» **EXERCISE AIM**: Start to finish, print the entries exactly, and carry none of the pictures over.

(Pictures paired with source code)
*****
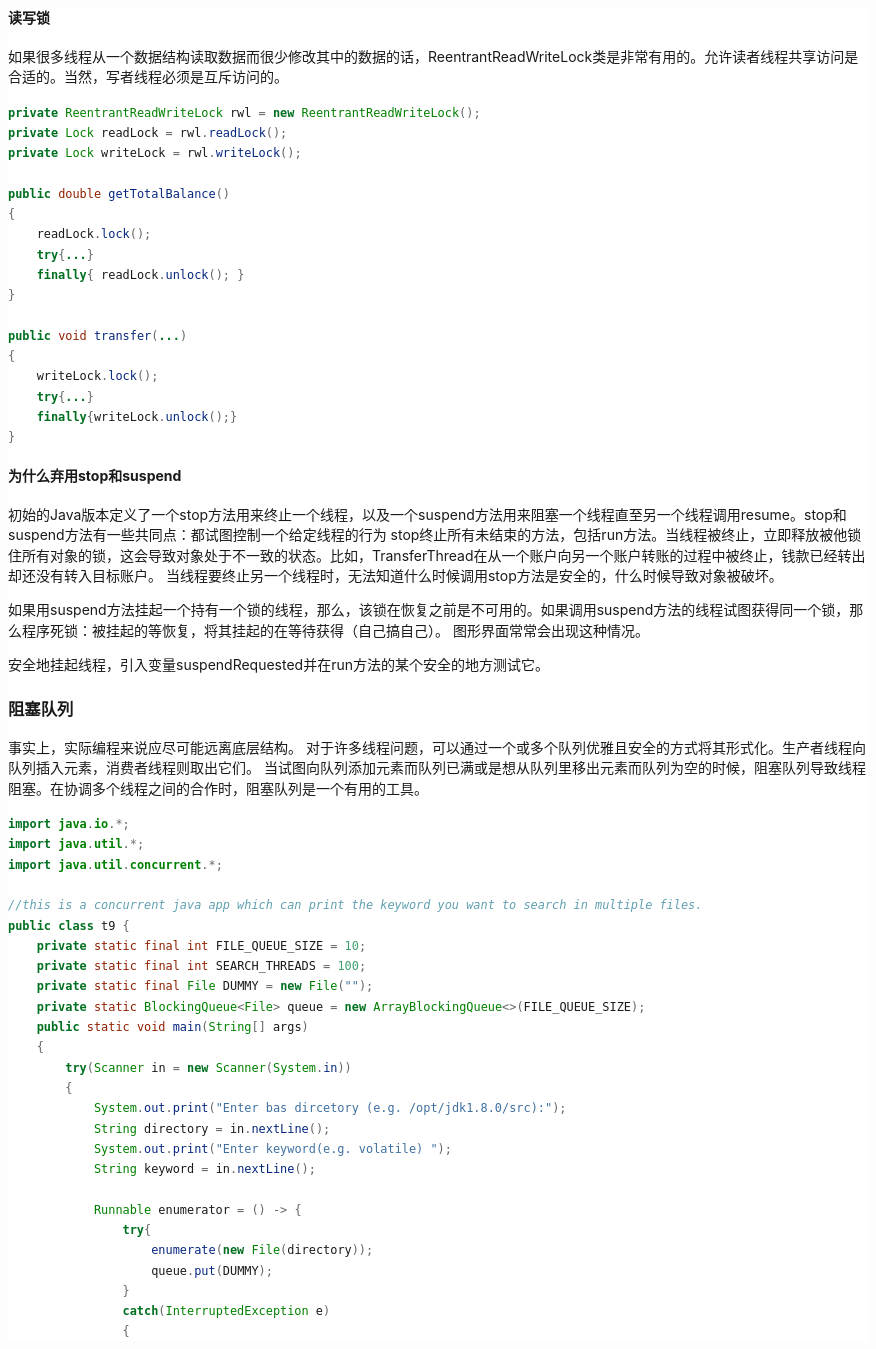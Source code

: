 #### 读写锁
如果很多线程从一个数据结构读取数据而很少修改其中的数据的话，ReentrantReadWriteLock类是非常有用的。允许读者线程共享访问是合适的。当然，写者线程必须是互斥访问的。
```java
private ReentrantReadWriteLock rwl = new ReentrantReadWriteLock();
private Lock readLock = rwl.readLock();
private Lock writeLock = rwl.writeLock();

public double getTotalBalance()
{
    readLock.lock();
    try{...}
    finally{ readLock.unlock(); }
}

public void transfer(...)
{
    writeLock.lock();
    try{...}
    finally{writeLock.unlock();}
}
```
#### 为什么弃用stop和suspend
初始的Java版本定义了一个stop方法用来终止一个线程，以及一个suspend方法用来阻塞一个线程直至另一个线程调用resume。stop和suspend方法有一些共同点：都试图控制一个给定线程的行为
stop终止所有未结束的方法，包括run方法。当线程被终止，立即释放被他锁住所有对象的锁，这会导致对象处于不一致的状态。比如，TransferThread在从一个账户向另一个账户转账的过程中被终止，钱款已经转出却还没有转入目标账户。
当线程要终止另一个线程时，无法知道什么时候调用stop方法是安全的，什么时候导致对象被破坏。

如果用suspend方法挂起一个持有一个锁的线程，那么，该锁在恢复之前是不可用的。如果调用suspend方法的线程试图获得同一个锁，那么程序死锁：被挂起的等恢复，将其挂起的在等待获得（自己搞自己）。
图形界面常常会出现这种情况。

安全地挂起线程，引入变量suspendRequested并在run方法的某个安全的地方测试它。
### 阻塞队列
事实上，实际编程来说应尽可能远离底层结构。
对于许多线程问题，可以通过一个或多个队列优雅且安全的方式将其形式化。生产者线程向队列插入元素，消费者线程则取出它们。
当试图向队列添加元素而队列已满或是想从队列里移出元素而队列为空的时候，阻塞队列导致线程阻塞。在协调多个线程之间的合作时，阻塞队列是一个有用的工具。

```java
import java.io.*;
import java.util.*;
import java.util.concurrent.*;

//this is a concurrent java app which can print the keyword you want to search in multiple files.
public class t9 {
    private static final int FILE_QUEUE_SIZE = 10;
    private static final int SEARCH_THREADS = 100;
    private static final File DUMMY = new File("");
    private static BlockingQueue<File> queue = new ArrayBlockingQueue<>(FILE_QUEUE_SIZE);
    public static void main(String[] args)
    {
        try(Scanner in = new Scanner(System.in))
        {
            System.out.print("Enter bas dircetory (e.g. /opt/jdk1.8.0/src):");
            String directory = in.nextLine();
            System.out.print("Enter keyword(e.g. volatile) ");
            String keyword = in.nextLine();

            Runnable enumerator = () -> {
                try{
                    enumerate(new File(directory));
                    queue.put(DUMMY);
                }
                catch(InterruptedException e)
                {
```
*****
» **RESPONSE TO THIS EXERCISE**:
Source code

: #### 读写锁
如果很多线程从一个数据结构读取数据而很少修改其中的数据的话，ReentrantReadWriteLock类是非常有用的。允许读者线程共享访问是合适的。当然，写者线程必须是互斥访问的。
```java
private ReentrantReadWriteLock rwl = new ReentrantReadWriteLock();
private Lock readLock = rwl.readLock();
private Lock writeLock = rwl.writeLock();

public double getTotalBalance()
{
    readLock.lock();
    try{...}
    finally{ readLock.unlock(); }
}

public void transfer(...)
{
    writeLock.lock();
    try{...}
    finally{writeLock.unlock();}
}
```
#### 为什么弃用stop和suspend
初始的Java版本定义了一个stop方法用来终止一个线程，以及一个suspend方法用来阻塞一个线程直至另一个线程调用resume。stop和suspend方法有一些共同点：都试图控制一个给定线程的行为
stop终止所有未结束的方法，包括run方法。当线程被终止，立即释放被他锁住所有对象的锁，这会导致对象处于不一致的状态。比如，TransferThread在从一个账户向另一个账户转账的过程中被终止，钱款已经转出却还没有转入目标账户。
当线程要终止另一个线程时，无法知道什么时候调用stop方法是安全的，什么时候导致对象被破坏。

如果用suspend方法挂起一个持有一个锁的线程，那么，该锁在恢复之前是不可用的。如果调用suspend方法的线程试图获得同一个锁，那么程序死锁：被挂起的等恢复，将其挂起的在等待获得（自己搞自己）。
图形界面常常会出现这种情况。

安全地挂起线程，引入变量suspendRequested并在run方法的某个安全的地方测试它。
### 阻塞队列
事实上，实际编程来说应尽可能远离底层结构。
对于许多线程问题，可以通过一个或多个队列优雅且安全的方式将其形式化。生产者线程向队列插入元素，消费者线程则取出它们。
当试图向队列添加元素而队列已满或是想从队列里移出元素而队列为空的时候，阻塞队列导致线程阻塞。在协调多个线程之间的合作时，阻塞队列是一个有用的工具。

```java
import java.io.*;
import java.util.*;
import java.util.concurrent.*;

//this is a concurrent java app which can print the keyword you want to search in multiple files.
public class t9 {
    private static final int FILE_QUEUE_SIZE = 10;
    private static final int SEARCH_THREADS = 100;
    private static final File DUMMY = new File("");
    private static BlockingQueue<File> queue = new ArrayBlockingQueue<>(FILE_QUEUE_SIZE);
    public static void main(String[] args)
    {
        try(Scanner in = new Scanner(System.in))
        {
            System.out.print("Enter bas dircetory (e.g. /opt/jdk1.8.0/src):");
            String directory = in.nextLine();
            System.out.print("Enter keyword(e.g. volatile) ");
            String keyword = in.nextLine();

            Runnable enumerator = () -> {
                try{
                    enumerate(new File(directory));
                    queue.put(DUMMY);
                }
                catch(InterruptedException e)
                {
```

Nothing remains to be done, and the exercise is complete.